Introduction to gghighlight: Highlight ggplot's Lines and Points with Predicates

October 6, 2017 by Hiroaki Yutani

Suppose we have a data that has too many series like this:

set.seed(2)
d <- purrr::map_dfr(
  letters,
  ~ data.frame(idx = 1:400,
               value = cumsum(runif(400, -1, 1)),
               type = .,
               stringsAsFactors = FALSE))

For such data, it is almost impossible to identify a series by its colour as their differences are so subtle.

library(ggplot2)

ggplot(d) +
  geom_line(aes(idx, value, colour = type))

plot of chunk plot

Highlight lines with ggplot2 + dplyr

So, I am motivated to filter data and map colour only on that, using dplyr:

library(dplyr, warn.conflicts = FALSE)

d_filtered <- d %>%
  group_by(type) %>% 
  filter(max(value) > 20) %>%
  ungroup()

ggplot() +
  # draw the original data series with grey
  geom_line(aes(idx, value, group = type), data = d, colour = alpha("grey", 0.7)) +
  # colourise only the filtered data
  geom_line(aes(idx, value, colour = type), data = d_filtered)

plot of chunk dplyr

But, what if I want to change the threshold in predicate (max(.data$value) > 20) and highlight other series as well? It’s a bit tiresome to type all the code above again every time I replace 20 with some other value.

Highlight lines with gghighlight

gghighlight package provides two functions to do this job. You can install this via CRAN (or GitHub)

install.packages("gghighlight")

gghighlight_line() is the one for lines. The code equivalent to above (and more) can be this few lines:

library(gghighlight)

gghighlight_line(d, aes(idx, value, colour = type), predicate = max(value) > 20)

plot of chunk gghighlight-line-basic

As gghighlight_*() returns a ggplot object, it is fully customizable just as we usually do with ggplot2 like custom themes and facetting.

library(ggplot2)

gghighlight_line(d, aes(idx, value, colour = type), max(value) > 20) +
  theme_minimal()

plot of chunk gghighlight-theme

gghighlight_line(d, aes(idx, value, colour = type), max(value) > 20) +
  facet_wrap(~ type)

plot of chunk gghighlight-facet

By default, gghighlight_line() calculates predicate per group, more precisely, dplyr::group_by() + dplyr::summarise(). So if the predicate expression returns multiple values per group, it ends up with an error like this:

gghighlight_line(d, aes(idx, value, colour = type), value > 20)
#> Error in summarise_impl(.data, dots): Column `predicate..........` must be length 1 (a summary value), not 400

Highlight points with gghighlight

gghighlight_point() highlight points. While gghighlight_line() evaluates predicate by grouped calculation (dplyr::group_by()), by default, this function evaluates it by ungrouped calculation.

set.seed(19)
d2 <- sample_n(d, 100L)

gghighlight_point(d2, aes(idx, value), value > 10)
#> Warning in gghighlight_point(d2, aes(idx, value), value > 10): Using type
#> as label for now, but please provide the label_key explicity!
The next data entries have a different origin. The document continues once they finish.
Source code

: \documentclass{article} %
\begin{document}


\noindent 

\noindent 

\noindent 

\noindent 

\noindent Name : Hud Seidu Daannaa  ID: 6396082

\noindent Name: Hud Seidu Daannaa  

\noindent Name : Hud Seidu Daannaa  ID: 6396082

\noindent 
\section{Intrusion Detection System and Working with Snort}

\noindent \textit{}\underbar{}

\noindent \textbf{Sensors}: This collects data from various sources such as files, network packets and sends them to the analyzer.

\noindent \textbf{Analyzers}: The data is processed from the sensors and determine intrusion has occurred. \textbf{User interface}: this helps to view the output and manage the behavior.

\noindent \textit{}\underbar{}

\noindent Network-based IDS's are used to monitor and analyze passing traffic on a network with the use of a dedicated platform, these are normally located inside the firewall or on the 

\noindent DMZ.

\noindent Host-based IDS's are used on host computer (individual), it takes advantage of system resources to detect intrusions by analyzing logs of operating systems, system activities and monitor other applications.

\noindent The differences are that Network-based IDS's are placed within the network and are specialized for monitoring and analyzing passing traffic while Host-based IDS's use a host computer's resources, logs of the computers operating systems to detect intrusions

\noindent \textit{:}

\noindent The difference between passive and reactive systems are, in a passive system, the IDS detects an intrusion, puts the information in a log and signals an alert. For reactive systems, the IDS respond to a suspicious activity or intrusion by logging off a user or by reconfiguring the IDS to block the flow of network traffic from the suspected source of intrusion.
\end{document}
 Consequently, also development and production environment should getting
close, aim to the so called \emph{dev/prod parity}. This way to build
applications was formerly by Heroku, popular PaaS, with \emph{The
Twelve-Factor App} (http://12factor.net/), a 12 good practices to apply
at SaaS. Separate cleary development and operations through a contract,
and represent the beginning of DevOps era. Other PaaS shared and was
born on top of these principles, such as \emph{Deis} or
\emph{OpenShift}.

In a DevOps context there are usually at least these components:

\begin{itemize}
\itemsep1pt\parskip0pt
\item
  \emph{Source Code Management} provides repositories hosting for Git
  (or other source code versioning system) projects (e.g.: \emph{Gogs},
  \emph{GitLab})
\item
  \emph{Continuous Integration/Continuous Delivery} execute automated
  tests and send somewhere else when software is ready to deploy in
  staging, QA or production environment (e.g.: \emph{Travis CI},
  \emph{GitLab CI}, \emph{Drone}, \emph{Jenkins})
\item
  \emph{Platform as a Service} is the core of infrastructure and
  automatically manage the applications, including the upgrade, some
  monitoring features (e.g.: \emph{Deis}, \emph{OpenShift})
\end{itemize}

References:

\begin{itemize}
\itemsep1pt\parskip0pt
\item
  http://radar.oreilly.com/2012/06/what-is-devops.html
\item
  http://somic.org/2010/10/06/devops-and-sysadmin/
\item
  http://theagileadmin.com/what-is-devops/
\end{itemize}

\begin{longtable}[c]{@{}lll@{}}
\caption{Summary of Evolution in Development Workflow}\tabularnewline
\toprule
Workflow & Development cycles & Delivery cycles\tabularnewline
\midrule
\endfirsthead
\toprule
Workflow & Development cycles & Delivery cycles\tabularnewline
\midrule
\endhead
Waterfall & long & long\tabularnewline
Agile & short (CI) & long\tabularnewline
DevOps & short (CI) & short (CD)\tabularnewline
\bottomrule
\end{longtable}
plot of chunk gghighlight-point

As the job is done without grouping, it’s better to provide gghighlight_point() a proper key for label, though it tries to choose proper one automatically. Specifying label_key = type will stop the warning above:

gghighlight_point(d2, aes(idx, value), value > 10, label_key = type)

You can control whether to do things with grouping by use_group_by argument. If this set to TRUE, gghighlight_point() evaluate predicate by grouped calculation.

gghighlight_point(d2, aes(idx, value, colour = type), max(value) > 15, label_key = type,
                  use_group_by = TRUE)

plot of chunk gghighlight-point-grouped

Non-logical predicate

(Does “non-logical predicate” make sense…? Due to my poor English skill, I couldn’t come up with a good term other than this. Any suggestions are wellcome.)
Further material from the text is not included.